• [Excerpts from a dataset]
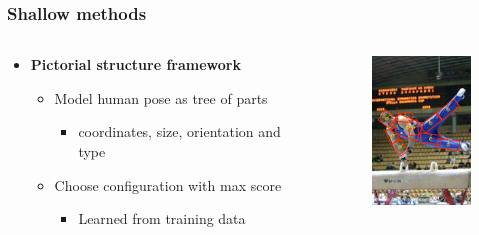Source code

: \documentclass[9pt]{beamer}
\newenvironment{myframe}[1][]{%
\begin{frame}%
\frametitle{#1}
\setcounter{footnote}{0}


}{%
\end{frame}%
}
\begin{document}
\begin{myframe}[Shallow methods]
    \begin{columns}[T]
        \begin{column}{.48\textwidth}
            \begin{itemize}
                \item \textbf{Pictorial structure framework \footnotemark\footnotemark\footnotemark}
              \begin{itemize}
                  \item Model human pose as tree of parts
                  \begin{itemize}
                      \item coordinates, size, orientation and type
                  \end{itemize}
                  \item Choose configuration with max score
                  \begin{itemize}
                      \item Learned from training data
                  \end{itemize}
              \end{itemize}
            \end{itemize}
        \end{column}
        \begin{column}{.48\textwidth}
            \begin{figure}
                \includegraphics[height=150px]{pictoralexample.png}
            \end{figure}
        \end{column}
    \end{columns}
\end{myframe}
\end{document}
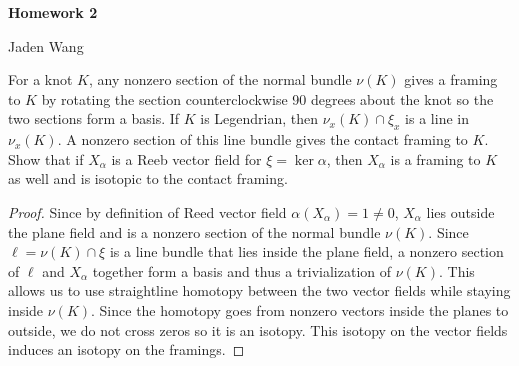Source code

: \documentclass[12pt]{article}
\begin{document}
\centerline {\textsf{\textbf{\LARGE{Homework 2}}}}
\centerline {Jaden Wang}
\vspace{.15in}

\begin{problem}[1]
For a knot $ K$,  any nonzero section of the normal bundle $ \nu(K)$ gives a framing to $ K$ by rotating the section counterclockwise 90 degrees about the knot so the two sections form a basis. If $ K$ is  Legendrian, then $ \nu_x(K) \cap \xi_x$ is a line in $ \nu_x(K)$. A nonzero section of this line bundle gives the contact framing to $ K$. Show that if $ X_{ \alpha}$ is a Reeb vector field for $ \xi = \ker \alpha$, then $ X_{ \alpha}$ is a framing to $ K$ as well and is isotopic to the contact framing. 

\begin{proof}
Since by definition of Reed vector field $ \alpha(X_{ \alpha}) = 1 \neq 0$, $ X_{ \alpha}$ lies outside the plane field and is a nonzero section of the normal bundle $ \nu(K)$. Since $\ell = \nu(K) \cap \xi$ is a line bundle that lies inside the plane field, a nonzero section of $ \ell$ and $ X_{ \alpha}$ together form a basis and thus a trivialization of $ \nu(K)$. This allows us to use straightline homotopy between the two vector fields while staying inside $ \nu(K)$. Since the homotopy goes from nonzero vectors inside the planes to outside, we do not cross zeros so it is an isotopy. This isotopy on the vector fields induces an isotopy on the framings.
\end{proof}
\end{problem}
\end{document}
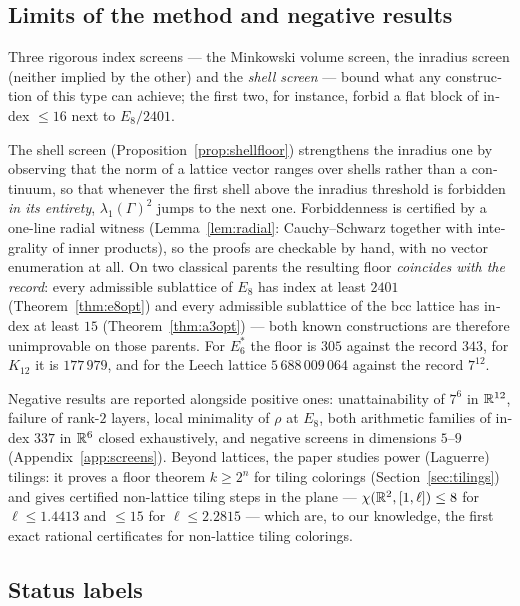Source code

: \begin{otherlanguage}{english}
\subsection*{Limits of the method and negative results}

Three rigorous index screens --- the Minkowski volume screen, the inradius
screen (neither implied by the other) and the \emph{shell screen} --- bound
what any construction of this type can achieve; the first two, for instance,
forbid a flat block of index $\le16$ next to $E_8/2401$.

The shell screen (Proposition~\ref{prop:shellfloor}) strengthens the inradius
one by observing that the norm of a lattice vector ranges over shells rather
than a continuum, so that whenever the first shell above the inradius threshold
is forbidden \emph{in its entirety}, $\lambda_1(\Gamma)^2$ jumps to the next
one. Forbiddenness is certified by a one-line radial witness
(Lemma~\ref{lem:radial}: Cauchy--Schwarz together with integrality of inner
products), so the proofs are checkable by hand, with no vector enumeration at
all. On two classical parents the resulting floor \emph{coincides with the
record}: every admissible sublattice of $E_8$ has index at least $2401$
(Theorem~\ref{thm:e8opt}) and every admissible sublattice of the bcc lattice
has index at least $15$ (Theorem~\ref{thm:a3opt}) --- both known constructions
are therefore unimprovable on those parents. For $E_6^*$ the floor is $305$
against the record $343$, for $K_{12}$ it is $177\,979$, and for the Leech
lattice $5\,688\,009\,064$ against the record $7^{12}$.

Negative results are reported alongside
positive ones: unattainability of $7^6$ in $\R^{12}$, failure of rank-$2$
layers, local minimality of $\rho$ at $E_8$, both arithmetic families of index
$337$ in $\R^6$ closed exhaustively, and negative
screens in dimensions $5$--$9$ (Appendix~\ref{app:screens}). Beyond
lattices, the paper studies power (Laguerre) tilings: it proves a floor
theorem $k\ge2^n$ for tiling colorings (Section~\ref{sec:tilings}) and gives
certified non-lattice tiling steps in the plane --- $\chi(\R^2,[1,\ell])\le8$
for $\ell\le1.4413$ and $\le15$ for $\ell\le2.2815$ --- which are, to our
knowledge, the first exact rational certificates for non-lattice tiling
colorings.

\subsection*{Status labels}


\end{otherlanguage}
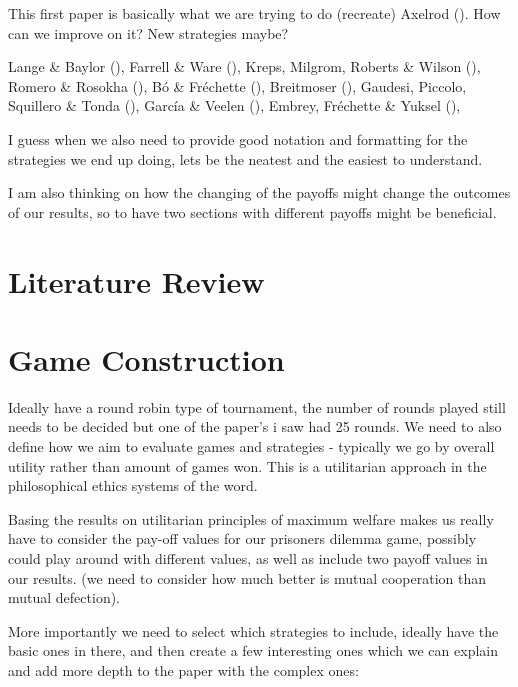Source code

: \documentclass[11pt,preprint]{elsarticle}
\numberwithin{equation}{section}
\numberwithin{figure}{section}
\numberwithin{table}{section}
\begin{document}
This first paper is basically what we are trying to do (recreate)
Axelrod (). How can we improve
on it? New strategies maybe?

Lange \& Baylor (), Farrell \&
Ware (), Kreps, Milgrom,
Roberts \& Wilson (), Romero \&
Rosokha (), Bó \& Fréchette
(), Breitmoser
(), Gaudesi, Piccolo,
Squillero \& Tonda (), García
\& Veelen (), Embrey, Fréchette \&
Yuksel (),

I guess when we also need to provide good notation and formatting for
the strategies we end up doing, lets be the neatest and the easiest to
understand.

I am also thinking on how the changing of the payoffs might change the
outcomes of our results, so to have two sections with different payoffs
might be beneficial.

\section{\texorpdfstring{Literature
Review\label{litreview}}{Literature Review}}\label{literature-review}

\section{Game Construction}\label{game-construction}

Ideally have a round robin type of tournament, the number of rounds
played still needs to be decided but one of the paper's i saw had 25
rounds. We need to also define how we aim to evaluate games and
strategies - typically we go by overall utility rather than amount of
games won. This is a utilitarian approach in the philosophical ethics
systems of the word.

Basing the results on utilitarian principles of maximum welfare makes us
really have to consider the pay-off values for our prisoners dilemma
game, possibly could play around with different values, as well as
include two payoff values in our results. (we need to consider how much
better is mutual cooperation than mutual defection).

More importantly we need to select which strategies to include, ideally
have the basic ones in there, and then create a few interesting ones
which we can explain and add more depth to the paper with the complex
ones:
\end{document}
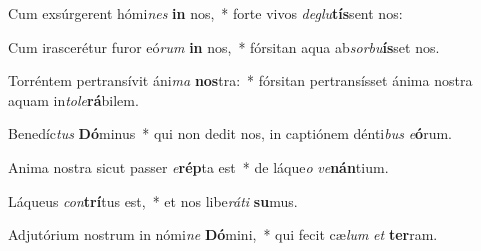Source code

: \item Cum exsúrgerent hómi\textit{nes} \textbf{in} nos,~* forte vivos \textit{de}\textit{glu}\textbf{tís}sent nos:
\item Cum irascerétur furor eó\textit{rum} \textbf{in} nos,~* fórsitan aqua ab\textit{sor}\textit{bu}\textbf{ís}set nos.
\item Torréntem pertransívit áni\textit{ma} \textbf{nos}tra:~* fórsitan pertransísset ánima nostra aquam in\textit{to}\textit{le}\textbf{rá}bilem.
\item Benedíc\textit{tus} \textbf{Dó}minus~* qui non dedit nos, in captiónem dénti\textit{bus} \textit{e}\textbf{ó}rum.
\item Anima nostra sicut passer \textit{e}\textbf{rép}ta est~* de láque\textit{o} \textit{ve}\textbf{nán}tium.
\item Láqueus \textit{con}\textbf{trí}tus est,~* et nos libe\textit{rá}\textit{ti} \textbf{su}mus.
\item Adjutórium nostrum in nómi\textit{ne} \textbf{Dó}mini,~* qui fecit cæ\textit{lum} \textit{et} \textbf{ter}ram.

• [Problem description]
Your answer should be a single number: the tally of lines in the entries that include the word "strategies".

• [Task response]
4